Task input section start

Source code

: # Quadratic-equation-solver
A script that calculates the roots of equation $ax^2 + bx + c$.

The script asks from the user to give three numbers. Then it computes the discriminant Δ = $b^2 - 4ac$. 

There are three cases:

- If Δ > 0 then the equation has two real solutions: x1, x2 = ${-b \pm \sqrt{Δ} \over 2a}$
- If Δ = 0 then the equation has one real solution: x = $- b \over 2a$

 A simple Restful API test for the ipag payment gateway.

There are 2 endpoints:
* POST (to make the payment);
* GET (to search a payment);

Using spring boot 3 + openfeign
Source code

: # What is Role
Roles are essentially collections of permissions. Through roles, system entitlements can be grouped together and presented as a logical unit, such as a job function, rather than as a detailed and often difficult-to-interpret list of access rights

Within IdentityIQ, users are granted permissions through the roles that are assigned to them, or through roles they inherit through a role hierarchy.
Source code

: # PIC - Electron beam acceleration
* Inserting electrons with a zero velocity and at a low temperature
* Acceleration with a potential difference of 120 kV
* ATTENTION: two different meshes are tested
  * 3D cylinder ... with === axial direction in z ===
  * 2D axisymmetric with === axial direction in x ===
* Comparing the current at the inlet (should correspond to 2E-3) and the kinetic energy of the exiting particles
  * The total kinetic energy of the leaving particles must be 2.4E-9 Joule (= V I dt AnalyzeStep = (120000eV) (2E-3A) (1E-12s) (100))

Task input section end

### Action item
Exactly as they appear above, copy out all the records.

### Answer below
Source code

: # Quadratic-equation-solver
A script that calculates the roots of equation $ax^2 + bx + c$.

The script asks from the user to give three numbers. Then it computes the discriminant Δ = $b^2 - 4ac$. 

There are three cases:

- If Δ > 0 then the equation has two real solutions: x1, x2 = ${-b \pm \sqrt{Δ} \over 2a}$
- If Δ = 0 then the equation has one real solution: x = $- b \over 2a$

 A simple Restful API test for the ipag payment gateway.

There are 2 endpoints:
* POST (to make the payment);
* GET (to search a payment);

Using spring boot 3 + openfeign
Source code

: # What is Role
Roles are essentially collections of permissions. Through roles, system entitlements can be grouped together and presented as a logical unit, such as a job function, rather than as a detailed and often difficult-to-interpret list of access rights

Within IdentityIQ, users are granted permissions through the roles that are assigned to them, or through roles they inherit through a role hierarchy.
Source code

: # PIC - Electron beam acceleration
* Inserting electrons with a zero velocity and at a low temperature
* Acceleration with a potential difference of 120 kV
* ATTENTION: two different meshes are tested
  * 3D cylinder ... with === axial direction in z ===
  * 2D axisymmetric with === axial direction in x ===
* Comparing the current at the inlet (should correspond to 2E-3) and the kinetic energy of the exiting particles
  * The total kinetic energy of the leaving particles must be 2.4E-9 Joule (= V I dt AnalyzeStep = (120000eV) (2E-3A) (1E-12s) (100))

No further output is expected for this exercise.